§ Extracted information

= Beginning of Section =

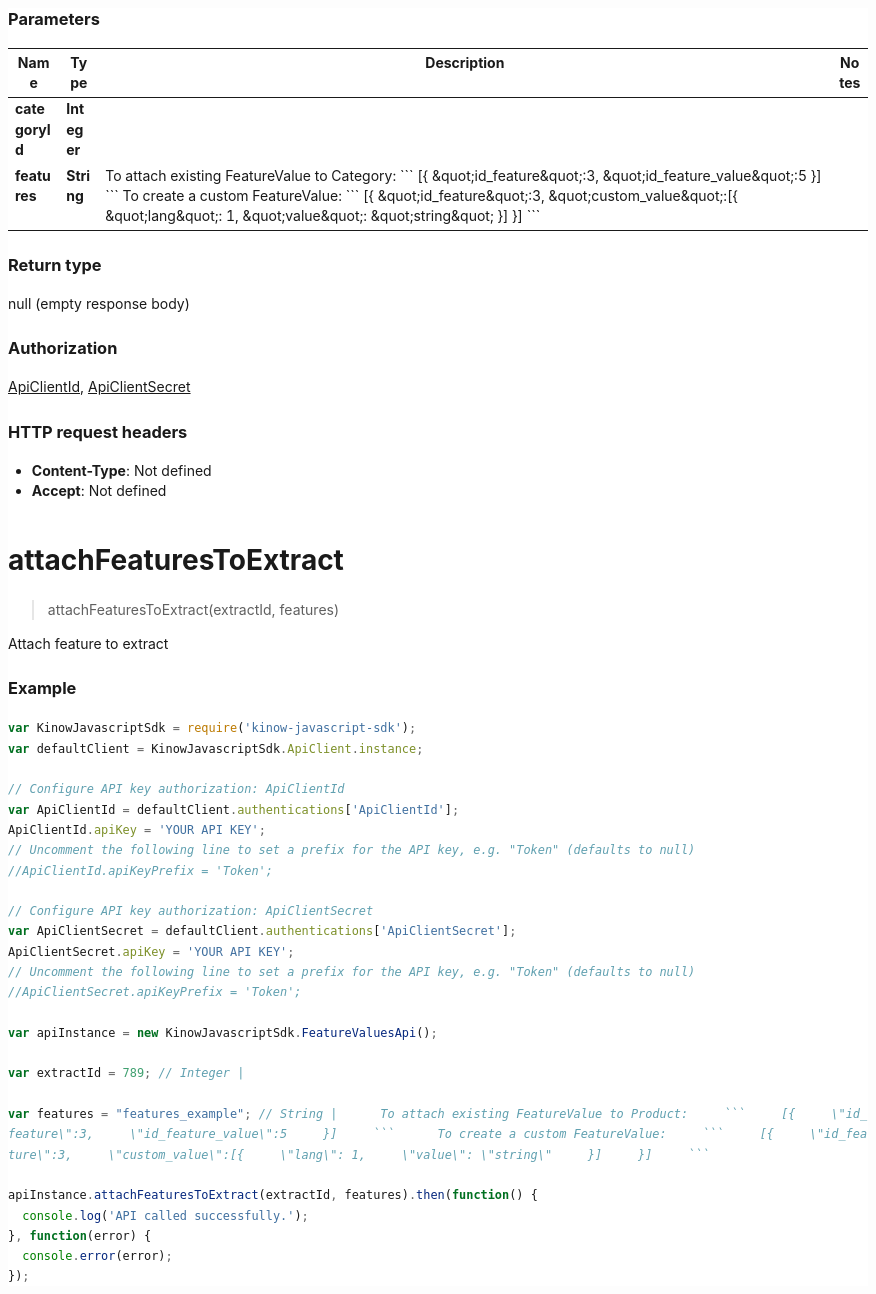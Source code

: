 ### Parameters

Name | Type | Description  | Notes
------------- | ------------- | ------------- | -------------
 **categoryId** | **Integer**|  | 
 **features** | **String**|      To attach existing FeatureValue to Category:     &#x60;&#x60;&#x60;     [{     \&quot;id_feature\&quot;:3,     \&quot;id_feature_value\&quot;:5     }]     &#x60;&#x60;&#x60;      To create a custom FeatureValue:     &#x60;&#x60;&#x60;     [{     \&quot;id_feature\&quot;:3,     \&quot;custom_value\&quot;:[{     \&quot;lang\&quot;: 1,     \&quot;value\&quot;: \&quot;string\&quot;     }]     }]     &#x60;&#x60;&#x60; | 

### Return type

null (empty response body)

### Authorization

[ApiClientId](../README.md#ApiClientId), [ApiClientSecret](../README.md#ApiClientSecret)

### HTTP request headers

 - **Content-Type**: Not defined
 - **Accept**: Not defined

<a name="attachFeaturesToExtract"></a>
# **attachFeaturesToExtract**
> attachFeaturesToExtract(extractId, features)



Attach feature to extract

### Example
```javascript
var KinowJavascriptSdk = require('kinow-javascript-sdk');
var defaultClient = KinowJavascriptSdk.ApiClient.instance;

// Configure API key authorization: ApiClientId
var ApiClientId = defaultClient.authentications['ApiClientId'];
ApiClientId.apiKey = 'YOUR API KEY';
// Uncomment the following line to set a prefix for the API key, e.g. "Token" (defaults to null)
//ApiClientId.apiKeyPrefix = 'Token';

// Configure API key authorization: ApiClientSecret
var ApiClientSecret = defaultClient.authentications['ApiClientSecret'];
ApiClientSecret.apiKey = 'YOUR API KEY';
// Uncomment the following line to set a prefix for the API key, e.g. "Token" (defaults to null)
//ApiClientSecret.apiKeyPrefix = 'Token';

var apiInstance = new KinowJavascriptSdk.FeatureValuesApi();

var extractId = 789; // Integer | 

var features = "features_example"; // String |      To attach existing FeatureValue to Product:     ```     [{     \"id_feature\":3,     \"id_feature_value\":5     }]     ```      To create a custom FeatureValue:     ```     [{     \"id_feature\":3,     \"custom_value\":[{     \"lang\": 1,     \"value\": \"string\"     }]     }]     ```

apiInstance.attachFeaturesToExtract(extractId, features).then(function() {
  console.log('API called successfully.');
}, function(error) {
  console.error(error);
});

```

= End of Section =

§ Activity
With the pictures set aside, return each line of the listing exactly as given.

§ Expected answer
Source code

: ### Parameters

Name | Type | Description  | Notes
------------- | ------------- | ------------- | -------------
 **categoryId** | **Integer**|  | 
 **features** | **String**|      To attach existing FeatureValue to Category:     &#x60;&#x60;&#x60;     [{     \&quot;id_feature\&quot;:3,     \&quot;id_feature_value\&quot;:5     }]     &#x60;&#x60;&#x60;      To create a custom FeatureValue:     &#x60;&#x60;&#x60;     [{     \&quot;id_feature\&quot;:3,     \&quot;custom_value\&quot;:[{     \&quot;lang\&quot;: 1,     \&quot;value\&quot;: \&quot;string\&quot;     }]     }]     &#x60;&#x60;&#x60; | 

### Return type

null (empty response body)

### Authorization

[ApiClientId](../README.md#ApiClientId), [ApiClientSecret](../README.md#ApiClientSecret)

### HTTP request headers

 - **Content-Type**: Not defined
 - **Accept**: Not defined

<a name="attachFeaturesToExtract"></a>
# **attachFeaturesToExtract**
> attachFeaturesToExtract(extractId, features)



Attach feature to extract

### Example
```javascript
var KinowJavascriptSdk = require('kinow-javascript-sdk');
var defaultClient = KinowJavascriptSdk.ApiClient.instance;

// Configure API key authorization: ApiClientId
var ApiClientId = defaultClient.authentications['ApiClientId'];
ApiClientId.apiKey = 'YOUR API KEY';
// Uncomment the following line to set a prefix for the API key, e.g. "Token" (defaults to null)
//ApiClientId.apiKeyPrefix = 'Token';

// Configure API key authorization: ApiClientSecret
var ApiClientSecret = defaultClient.authentications['ApiClientSecret'];
ApiClientSecret.apiKey = 'YOUR API KEY';
// Uncomment the following line to set a prefix for the API key, e.g. "Token" (defaults to null)
//ApiClientSecret.apiKeyPrefix = 'Token';

var apiInstance = new KinowJavascriptSdk.FeatureValuesApi();

var extractId = 789; // Integer | 

var features = "features_example"; // String |      To attach existing FeatureValue to Product:     ```     [{     \"id_feature\":3,     \"id_feature_value\":5     }]     ```      To create a custom FeatureValue:     ```     [{     \"id_feature\":3,     \"custom_value\":[{     \"lang\": 1,     \"value\": \"string\"     }]     }]     ```

apiInstance.attachFeaturesToExtract(extractId, features).then(function() {
  console.log('API called successfully.');
}, function(error) {
  console.error(error);
});

```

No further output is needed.